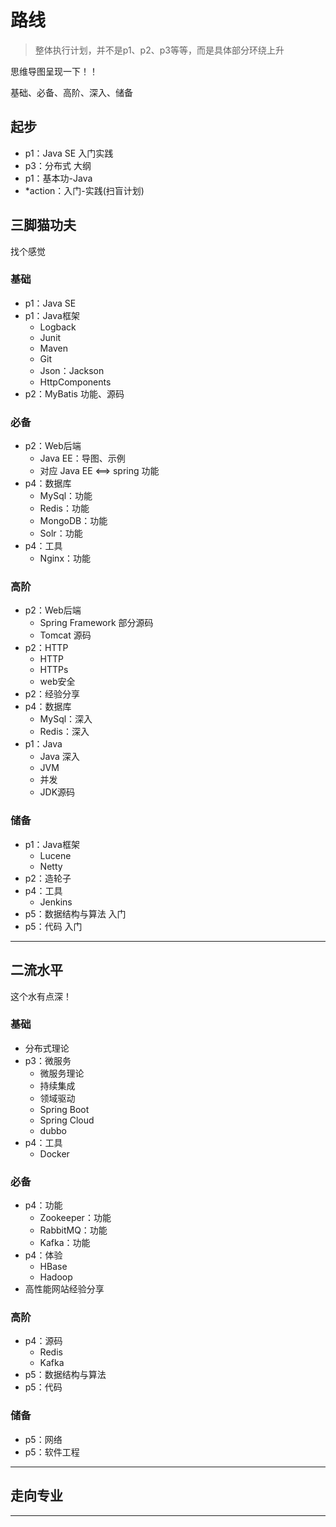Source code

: #   路线

>   整体执行计划，并不是p1、p2、p3等等，而是具体部分环绕上升

思维导图呈现一下！！

基础、必备、高阶、深入、储备

##  起步
-   p1：Java SE 入门实践
-   p3：分布式 大纲
-   p1：基本功-Java
-   *action：入门-实践(扫盲计划)

##  三脚猫功夫

找个感觉

### 基础
-   p1：Java SE
-   p1：Java框架
    -   Logback
    -   Junit
    -   Maven
    -   Git
    -   Json：Jackson
    -   HttpComponents
-   p2：MyBatis 功能、源码

### 必备
-   p2：Web后端
    -   Java EE：导图、示例
    -   对应 Java EE <==> spring 功能
-   p4：数据库
    -   MySql：功能
    -   Redis：功能
    -   MongoDB：功能
    -   Solr：功能
-   p4：工具
    -   Nginx：功能

### 高阶
-   p2：Web后端
    -   Spring Framework 部分源码
    -   Tomcat 源码
-   p2：HTTP
    -   HTTP
    -   HTTPs
    -   web安全
-   p2：经验分享
-   p4：数据库
    -   MySql：深入
    -   Redis：深入
-   p1：Java
    -   Java 深入
    -   JVM
    -   并发
    -   JDK源码

### 储备
-   p1：Java框架
    -   Lucene
    -   Netty
-   p2：造轮子
-   p4：工具
    -   Jenkins
-   p5：数据结构与算法 入门
-   p5：代码 入门


----

##  二流水平

这个水有点深！


### 基础
-   分布式理论
-   p3：微服务
    -   微服务理论
    -   持续集成
    -   领域驱动
    -   Spring Boot
    -   Spring Cloud
    -   dubbo
-   p4：工具
    -   Docker


### 必备
-   p4：功能
    -   Zookeeper：功能
    -   RabbitMQ：功能
    -   Kafka：功能
-   p4：体验
    -   HBase
    -   Hadoop
-   高性能网站经验分享


### 高阶
-   p4：源码
    -   Redis
    -   Kafka
-   p5：数据结构与算法
-   p5：代码

### 储备
-   p5：网络
-   p5：软件工程

----

##  走向专业


----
● ● ● ● ●
* _Your goal_
Please print an exact copy of the records, with no pictures.

* _Response box_
Source code

: #   路线

>   整体执行计划，并不是p1、p2、p3等等，而是具体部分环绕上升

思维导图呈现一下！！

基础、必备、高阶、深入、储备

##  起步
-   p1：Java SE 入门实践
-   p3：分布式 大纲
-   p1：基本功-Java
-   *action：入门-实践(扫盲计划)

##  三脚猫功夫

找个感觉

### 基础
-   p1：Java SE
-   p1：Java框架
    -   Logback
    -   Junit
    -   Maven
    -   Git
    -   Json：Jackson
    -   HttpComponents
-   p2：MyBatis 功能、源码

### 必备
-   p2：Web后端
    -   Java EE：导图、示例
    -   对应 Java EE <==> spring 功能
-   p4：数据库
    -   MySql：功能
    -   Redis：功能
    -   MongoDB：功能
    -   Solr：功能
-   p4：工具
    -   Nginx：功能

### 高阶
-   p2：Web后端
    -   Spring Framework 部分源码
    -   Tomcat 源码
-   p2：HTTP
    -   HTTP
    -   HTTPs
    -   web安全
-   p2：经验分享
-   p4：数据库
    -   MySql：深入
    -   Redis：深入
-   p1：Java
    -   Java 深入
    -   JVM
    -   并发
    -   JDK源码

### 储备
-   p1：Java框架
    -   Lucene
    -   Netty
-   p2：造轮子
-   p4：工具
    -   Jenkins
-   p5：数据结构与算法 入门
-   p5：代码 入门


----

##  二流水平

这个水有点深！


### 基础
-   分布式理论
-   p3：微服务
    -   微服务理论
    -   持续集成
    -   领域驱动
    -   Spring Boot
    -   Spring Cloud
    -   dubbo
-   p4：工具
    -   Docker


### 必备
-   p4：功能
    -   Zookeeper：功能
    -   RabbitMQ：功能
    -   Kafka：功能
-   p4：体验
    -   HBase
    -   Hadoop
-   高性能网站经验分享


### 高阶
-   p4：源码
    -   Redis
    -   Kafka
-   p5：数据结构与算法
-   p5：代码

### 储备
-   p5：网络
-   p5：软件工程

----

##  走向专业


----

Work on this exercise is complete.